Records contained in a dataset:
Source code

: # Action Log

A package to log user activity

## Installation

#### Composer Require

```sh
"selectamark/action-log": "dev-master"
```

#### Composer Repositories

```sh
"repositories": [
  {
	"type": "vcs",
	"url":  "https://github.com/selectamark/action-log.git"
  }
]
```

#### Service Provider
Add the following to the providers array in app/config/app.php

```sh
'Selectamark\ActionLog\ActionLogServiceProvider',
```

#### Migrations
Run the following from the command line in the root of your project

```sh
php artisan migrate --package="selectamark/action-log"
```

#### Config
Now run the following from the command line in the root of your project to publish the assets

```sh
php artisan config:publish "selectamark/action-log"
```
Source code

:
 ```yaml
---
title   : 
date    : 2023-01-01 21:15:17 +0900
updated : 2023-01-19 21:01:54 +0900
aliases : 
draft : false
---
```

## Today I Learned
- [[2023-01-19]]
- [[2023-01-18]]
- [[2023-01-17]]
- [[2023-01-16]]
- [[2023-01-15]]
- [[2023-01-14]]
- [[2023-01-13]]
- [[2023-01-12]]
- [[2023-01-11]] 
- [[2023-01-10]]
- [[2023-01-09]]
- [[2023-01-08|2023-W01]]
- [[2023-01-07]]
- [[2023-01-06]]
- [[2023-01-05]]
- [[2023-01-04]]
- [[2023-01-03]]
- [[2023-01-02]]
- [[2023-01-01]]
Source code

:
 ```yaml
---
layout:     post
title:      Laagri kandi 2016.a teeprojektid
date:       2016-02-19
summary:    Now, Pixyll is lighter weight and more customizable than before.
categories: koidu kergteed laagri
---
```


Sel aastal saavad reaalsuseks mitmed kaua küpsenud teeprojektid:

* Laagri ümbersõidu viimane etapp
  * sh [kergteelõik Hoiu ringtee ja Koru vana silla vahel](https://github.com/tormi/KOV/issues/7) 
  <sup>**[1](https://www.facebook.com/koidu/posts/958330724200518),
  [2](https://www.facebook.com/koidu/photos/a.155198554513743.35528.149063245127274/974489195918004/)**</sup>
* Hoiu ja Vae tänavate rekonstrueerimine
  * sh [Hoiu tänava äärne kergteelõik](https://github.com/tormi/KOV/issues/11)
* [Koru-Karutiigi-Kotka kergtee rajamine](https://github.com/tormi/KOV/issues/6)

- Work request:
Return every record above exactly as it appears.

- Exercise answer:
Source code

: # Action Log

A package to log user activity

## Installation

#### Composer Require

```sh
"selectamark/action-log": "dev-master"
```

#### Composer Repositories

```sh
"repositories": [
  {
	"type": "vcs",
	"url":  "https://github.com/selectamark/action-log.git"
  }
]
```

#### Service Provider
Add the following to the providers array in app/config/app.php

```sh
'Selectamark\ActionLog\ActionLogServiceProvider',
```

#### Migrations
Run the following from the command line in the root of your project

```sh
php artisan migrate --package="selectamark/action-log"
```

#### Config
Now run the following from the command line in the root of your project to publish the assets

```sh
php artisan config:publish "selectamark/action-log"
```
Source code

:
 ```yaml
---
title   : 
date    : 2023-01-01 21:15:17 +0900
updated : 2023-01-19 21:01:54 +0900
aliases : 
draft : false
---
```

## Today I Learned
- [[2023-01-19]]
- [[2023-01-18]]
- [[2023-01-17]]
- [[2023-01-16]]
- [[2023-01-15]]
- [[2023-01-14]]
- [[2023-01-13]]
- [[2023-01-12]]
- [[2023-01-11]] 
- [[2023-01-10]]
- [[2023-01-09]]
- [[2023-01-08|2023-W01]]
- [[2023-01-07]]
- [[2023-01-06]]
- [[2023-01-05]]
- [[2023-01-04]]
- [[2023-01-03]]
- [[2023-01-02]]
- [[2023-01-01]]
Source code

:
 ```yaml
---
layout:     post
title:      Laagri kandi 2016.a teeprojektid
date:       2016-02-19
summary:    Now, Pixyll is lighter weight and more customizable than before.
categories: koidu kergteed laagri
---
```


Sel aastal saavad reaalsuseks mitmed kaua küpsenud teeprojektid:

* Laagri ümbersõidu viimane etapp
  * sh [kergteelõik Hoiu ringtee ja Koru vana silla vahel](https://github.com/tormi/KOV/issues/7) 
  <sup>**[1](https://www.facebook.com/koidu/posts/958330724200518),
  [2](https://www.facebook.com/koidu/photos/a.155198554513743.35528.149063245127274/974489195918004/)**</sup>
* Hoiu ja Vae tänavate rekonstrueerimine
  * sh [Hoiu tänava äärne kergteelõik](https://github.com/tormi/KOV/issues/11)
* [Koru-Karutiigi-Kotka kergtee rajamine](https://github.com/tormi/KOV/issues/6)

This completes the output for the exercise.